Am Anfang dieser neuen Regierungsperiode dominiert ein Thema ganz stark das ganze Land, das ist vor allem die Thematik und die Debatte rund um unsere Wirtschaft, um die budgetäre Situation. Österreich ist das einzige EU-Land, das auf kein Wachstum verweisen kann, Wien ist die rühmliche Ausnahme. Aber auch weil wir nur Prognosen haben, die noch unklar sind und wir noch nicht wissen, in welche Richtung es geht. Eines wissen wir alle: Wir haben viel, viel Arbeit vor uns.

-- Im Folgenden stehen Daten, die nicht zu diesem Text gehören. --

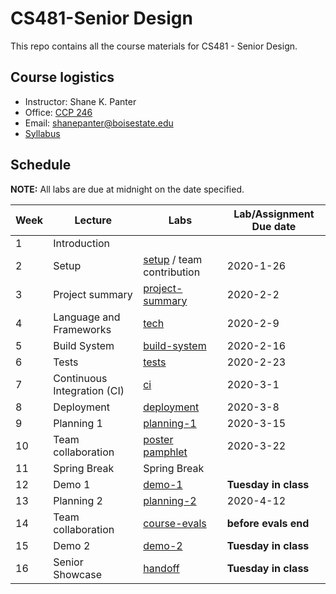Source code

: # CS481-Senior Design

This repo contains all the course materials for CS481 - Senior Design.

## Course logistics

- Instructor: Shane K. Panter
- Office: [CCP 246](http://coen.boisestate.edu/cs/aboutccp/)
- Email:  shanepanter@boisestate.edu
- [Syllabus](docs/syllabus.md)

## Schedule

**NOTE:** All labs are due at midnight on the date specified.

| Week |            Lecture            |                  Labs                   | Lab/Assignment Due date |
| ---- | ----------------------------- | --------------------------------------- | ----------------------- |
| 1    | Introduction                  |                                         |                         |
| 2    | Setup                         | [setup](labs/setup) / team contribution | 2020-1-26               |
| 3    | Project summary               | [project-summary](labs/project-summary) | 2020-2-2                |
| 4    | Language and Frameworks       | [tech](labs/tech)                       | 2020-2-9                |
| 5    | Build System                  | [build-system](labs/build-system)       | 2020-2-16               |
| 6    | Tests                         | [tests](labs/tests)                     | 2020-2-23               |
| 7    | Continuous Integration (CI)   | [ci](labs/ci)                           | 2020-3-1                |
| 8    | Deployment                    | [deployment](labs/deployment)           | 2020-3-8                |
| 9    | Planning 1                    | [planning-1](labs/planning-1)           | 2020-3-15               |
| 10   | Team collaboration            | [poster pamphlet](labs/pamphlet)        | 2020-3-22               |
| 11   | Spring Break                  | Spring Break                            |                         |
| 12   | Demo 1                        | [demo-1](labs/demo-1)                   | **Tuesday in class**    |
| 13   | Planning 2                    | [planning-2](labs/planning-2)           | 2020-4-12               |
| 14   | Team collaboration            | [course-evals](labs/evals)              | **before evals end**    |
| 15   | Demo 2                        | [demo-2](labs/demo-2)                   | **Tuesday in class**    |
| 16   | Senior Showcase               | [handoff](labs/handoff)                 | **Tuesday in class**    |
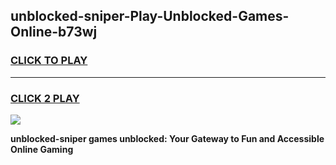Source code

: 
## unblocked-sniper-Play-Unblocked-Games-Online-b73wj
<h3>
<a href="https://premium76.site?title=unblocked-sniper&ref=25A">CLICK TO PLAY</a></h3>
<hr>

<h3>
<a href="https://premium76.site?title=unblocked-sniper&ref=25A">CLICK 2 PLAY</a>
  
</h3>

<a href="https://premium76.site?title=unblocked-sniper&ref=25A"><img src="https://clearcache.store/games.png"></a>


**unblocked-sniper games unblocked: Your Gateway to Fun and Accessible Online Gaming**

Darum trägt diese Regierung den Namen Aufschwungskoalition, weil wir wissen, was die aktuellen Herausforderungen sind, und weil wir gewillt sind, alles zu tun, um diesen Aufschwung für Wien möglich zu machen.
Sozialer Zusammenhalt, starke Wirtschaft und moderne Bildung sind die Prioritäten, die wir uns gegeben haben, und die wir in den nächsten Jahren ganz stark in den Vordergrund stellen werden. Ich habe es erwähnt, die Staatsfinanzen sind angespannt, die Budgets geben nicht viel Spielraum her. Aber darum bin ich auch stolz darauf, dass wir einen klaren Pfad verfolgen, einen Konsolidierungspfad, auf den wir uns verständigt haben, der vor allem ausgabenseitig ansetzt, um die Belastung für die Menschen in dieser Stadt und trotz aller Umstände möglichst niedrig zu halten.
Wir werden viele strukturelle Reformen angehen, wir werden uns alle Förderungen in dieser Stadt ansehen. Wir versehen jedes Projekt mit einer klaren Gegenfinanzierungspflicht, das sind nur einige der Maßnahmen, die wir in diesem Bereich setzen werden. Aber gute Wirtschaftspolitik ist mehr als nur sparen und zu schauen, wo man weniger ausgibt. Sie bedeutet auch, Prioritäten zu setzen, um die Wirtschaft, um unseren Standort anzukurbeln und noch stärker zu machen.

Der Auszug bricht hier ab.